## How to complete this task
State only the number of lines below where the word "latest" is found.

## Records for processing

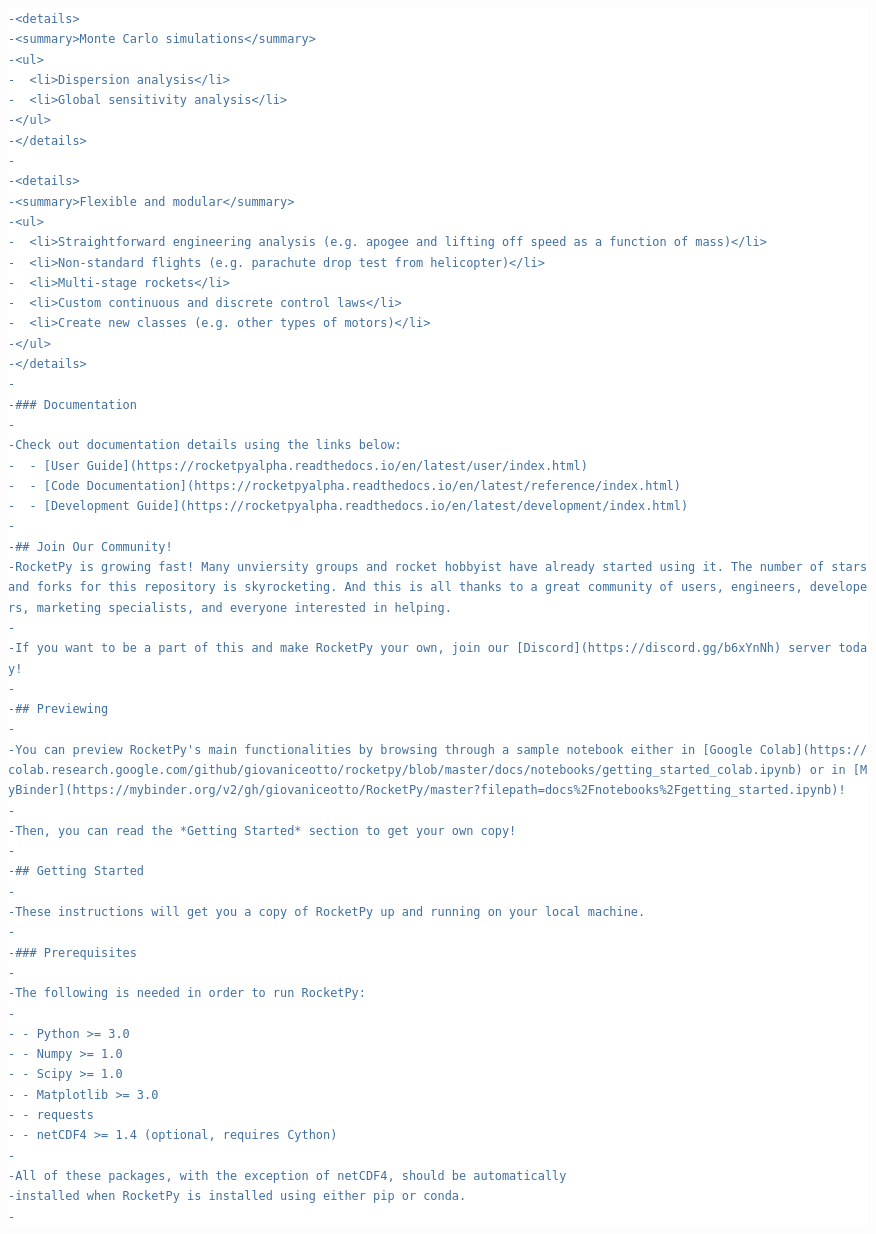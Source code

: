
 ```diff
-<details>
-<summary>Monte Carlo simulations</summary>
-<ul>
-  <li>Dispersion analysis</li>
-  <li>Global sensitivity analysis</li>
-</ul>
-</details>
-
-<details>
-<summary>Flexible and modular</summary>
-<ul>
-  <li>Straightforward engineering analysis (e.g. apogee and lifting off speed as a function of mass)</li>
-  <li>Non-standard flights (e.g. parachute drop test from helicopter)</li>
-  <li>Multi-stage rockets</li>
-  <li>Custom continuous and discrete control laws</li>
-  <li>Create new classes (e.g. other types of motors)</li>
-</ul>
-</details>
-
-### Documentation
-
-Check out documentation details using the links below:
-  - [User Guide](https://rocketpyalpha.readthedocs.io/en/latest/user/index.html)
-  - [Code Documentation](https://rocketpyalpha.readthedocs.io/en/latest/reference/index.html)
-  - [Development Guide](https://rocketpyalpha.readthedocs.io/en/latest/development/index.html)
-
-## Join Our Community!
-RocketPy is growing fast! Many unviersity groups and rocket hobbyist have already started using it. The number of stars and forks for this repository is skyrocketing. And this is all thanks to a great community of users, engineers, developers, marketing specialists, and everyone interested in helping.
-
-If you want to be a part of this and make RocketPy your own, join our [Discord](https://discord.gg/b6xYnNh) server today!
-
-## Previewing
-
-You can preview RocketPy's main functionalities by browsing through a sample notebook either in [Google Colab](https://colab.research.google.com/github/giovaniceotto/rocketpy/blob/master/docs/notebooks/getting_started_colab.ipynb) or in [MyBinder](https://mybinder.org/v2/gh/giovaniceotto/RocketPy/master?filepath=docs%2Fnotebooks%2Fgetting_started.ipynb)!
-
-Then, you can read the *Getting Started* section to get your own copy!
-
-## Getting Started
-
-These instructions will get you a copy of RocketPy up and running on your local machine.
-
-### Prerequisites
-
-The following is needed in order to run RocketPy:
-
- - Python >= 3.0
- - Numpy >= 1.0
- - Scipy >= 1.0
- - Matplotlib >= 3.0
- - requests
- - netCDF4 >= 1.4 (optional, requires Cython)
- 
-All of these packages, with the exception of netCDF4, should be automatically
-installed when RocketPy is installed using either pip or conda.
-
```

## Written answer
3